YOUR GOAL
The word "during" occurs in some lines of the listing. Copy those lines.

EXERCISE DATA
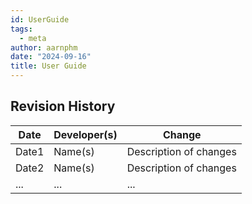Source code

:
 ```yaml
---
id: UserGuide
tags:
  - meta
author: aarnphm
date: "2024-09-16"
title: User Guide
---
```


## Revision History

| Date  | Developer(s) | Change                 |
| ----- | ------------ | ---------------------- |
| Date1 | Name(s)      | Description of changes |
| Date2 | Name(s)      | Description of changes |
| ...   | ...          | ...                    |

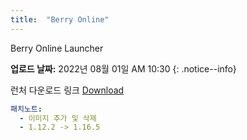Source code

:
 ```yaml
---
title:  "Berry Online"
---
```


Berry Online Launcher

**업로드 날짜:** 2022년 08월 01일 AM 10:30
{: .notice--info}

런처 다운로드 링크 [Download]([https://drive.google.com/file/d/1K2aeCq035QJJ7beEmdKWdqoe1fxBgJ5Y/view?usp=sharing])

```yaml
패치노트:
  - 이미지 추가 및 삭제
  - 1.12.2 -> 1.16.5 
```
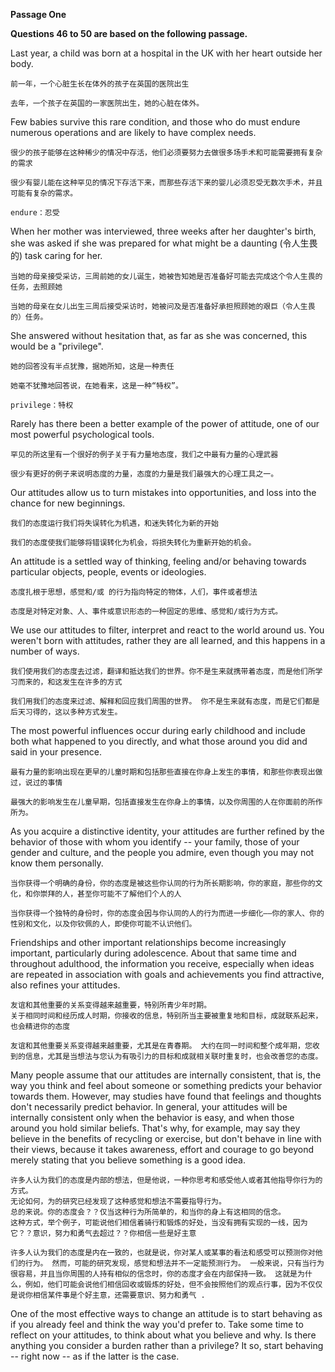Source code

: **Passage One**

**Questions 46 to 50 are based on the following passage.**

Last year, a child was born at a hospital in the UK with her heart outside her body. 

```
前一年，一个心脏生长在体外的孩子在英国的医院出生
```

```
去年，一个孩子在英国的一家医院出生，她的心脏在体外。
```

Few babies survive this rare condition, and those who do must endure numerous operations and are likely to have complex needs. 

```
很少的孩子能够在这种稀少的情况中存活，他们必须要努力去做很多场手术和可能需要拥有复杂的需求
```

```
很少有婴儿能在这种罕见的情况下存活下来，而那些存活下来的婴儿必须忍受无数次手术，并且可能有复杂的需求。
```

```
endure：忍受
```



When her mother was interviewed, three weeks after her daughter's birth, she was asked if she was prepared for what might be a daunting (令人生畏的) task caring for her.

```
当她的母亲接受采访，三周前她的女儿诞生，她被告知她是否准备好可能去完成这个令人生畏的任务，去照顾她
```

```
当她的母亲在女儿出生三周后接受采访时，她被问及是否准备好承担照顾她的艰巨（令人生畏的）任务。
```



She answered without hesitation that, as far as she was concerned, this would be a "privilege".

```
她的回答没有半点犹豫，据她所知，这是一种责任
```

```
她毫不犹豫地回答说，在她看来，这是一种“特权”。
```

```
privilege：特权
```



Rarely has there been a better example of the power of attitude, one of our most powerful psychological tools. 

```
罕见的所这里有一个很好的例子关于有力量地态度，我们之中最有力量的心理武器
```

```
很少有更好的例子来说明态度的力量，态度的力量是我们最强大的心理工具之一。
```



Our attitudes allow us to turn mistakes into opportunities, and loss into the chance for new beginnings.

```
我们的态度运行我们将失误转化为机遇，和迷失转化为新的开始
```

```
我们的态度使我们能够将错误转化为机会，将损失转化为重新开始的机会。
```



An attitude is a settled way of thinking, feeling and/or behaving towards particular objects, people, events or ideologies. 

```
态度扎根于思想，感觉和/或 的行为指向特定的物体，人们，事件或者想法
```

```
态度是对特定对象、人、事件或意识形态的一种固定的思维、感觉和/或行为方式。
```



We use our attitudes to filter, interpret and react to the world around us. You weren't born with attitudes, rather they are all learned, and this happens in a number of ways.

```
我们使用我们的态度去过滤，翻译和抵达我们的世界。你不是生来就携带着态度，而是他们所学习而来的，和这发生在许多的方式
```

```
我们用我们的态度来过滤、解释和回应我们周围的世界。 你不是生来就有态度，而是它们都是后天习得的，这以多种方式发生。
```



The most powerful influences occur during early childhood and include both what happened to you directly, and what those around you did and said in your presence.

```
最有力量的影响出现在更早的儿童时期和包括那些直接在你身上发生的事情，和那些你表现出做过，说过的事情
```

```
最强大的影响发生在儿童早期，包括直接发生在你身上的事情，以及你周围的人在你面前的所作所为。
```



As you acquire a distinctive identity, your attitudes are further refined by the behavior of those with whom you identify -- your family, those of your gender and culture, and the people you admire, even though you may not know them personally. 

```
当你获得一个明确的身份，你的态度是被这些你认同的行为所长期影响，你的家庭，那些你的文化，和你崇拜的人，甚至你可能不了解他们个人的人
```

```
当你获得一个独特的身份时，你的态度会因与你认同的人的行为而进一步细化——你的家人、你的性别和文化，以及你钦佩的人，即使你可能不认识他们。 
```



Friendships and other important relationships become increasingly important, particularly during adolescence. About that same time and throughout adulthood, the information you receive, especially when ideas are repeated in association with goals and achievements you find attractive, also refines your attitudes.

```
友谊和其他重要的关系变得越来越重要，特别所青少年时期。
关于相同时间和经历成人时期，你接收的信息，特别所当主要被重复地和目标，成就联系起来，也会精进你的态度
```

```
友谊和其他重要关系变得越来越重要，尤其是在青春期。 大约在同一时间和整个成年期，您收到的信息，尤其是当想法与您认为有吸引力的目标和成就相关联时重复时，也会改善您的态度。
```



Many people assume that our attitudes are internally consistent, that is, the way you think and feel about someone or something predicts your behavior towards them. However, may studies have found that feelings and thoughts don't necessarily predict behavior. In general, your attitudes will be internally consistent only when the behavior is easy, and when those around you hold similar beliefs. That's why, for example, may say they believe in the benefits of recycling or exercise, but don't behave in line with their views, because it takes awareness, effort and courage to go beyond merely stating that you believe something is a good idea.

```
许多人认为我们的态度是内部的想法，但是他说，一种你思考和感受他人或者其他指导你行为的方式。
无论如何，为的研究已经发现了这种感觉和想法不需要指导行为。
总的来说。你的态度会？？仅当这种行为所简单的，和当你的身上有这相同的信念。
这种方式，举个例子，可能说他们相信着骑行和锻炼的好处，当没有拥有实现的一线，因为它？？意识，努力和勇气去超过？？你相信一些是好主意
```

```
许多人认为我们的态度是内在一致的，也就是说，你对某人或某事的看法和感受可以预测你对他们的行为。 然而，可能的研究发现，感觉和想法并不一定能预测行为。 一般来说，只有当行为很容易，并且当你周围的人持有相似的信念时，你的态度才会在内部保持一致。 这就是为什么，例如，他们可能会说他们相信回收或锻炼的好处，但不会按照他们的观点行事，因为不仅仅是说你相信某件事是个好主意，还需要意识、努力和勇气 .
```



One of the most effective ways to change an attitude is to start behaving as if you already feel and think the way you'd prefer to. Take some time to reflect on your attitudes, to think about what you believe and why. Is there anything you consider a burden rather than a privilege? It so, start behaving -- right now -- as if the latter is the case.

EXERCISE SOLUTION
The most powerful influences occur during early childhood and include both what happened to you directly, and what those around you did and said in your presence.
Friendships and other important relationships become increasingly important, particularly during adolescence. About that same time and throughout adulthood, the information you receive, especially when ideas are repeated in association with goals and achievements you find attractive, also refines your attitudes.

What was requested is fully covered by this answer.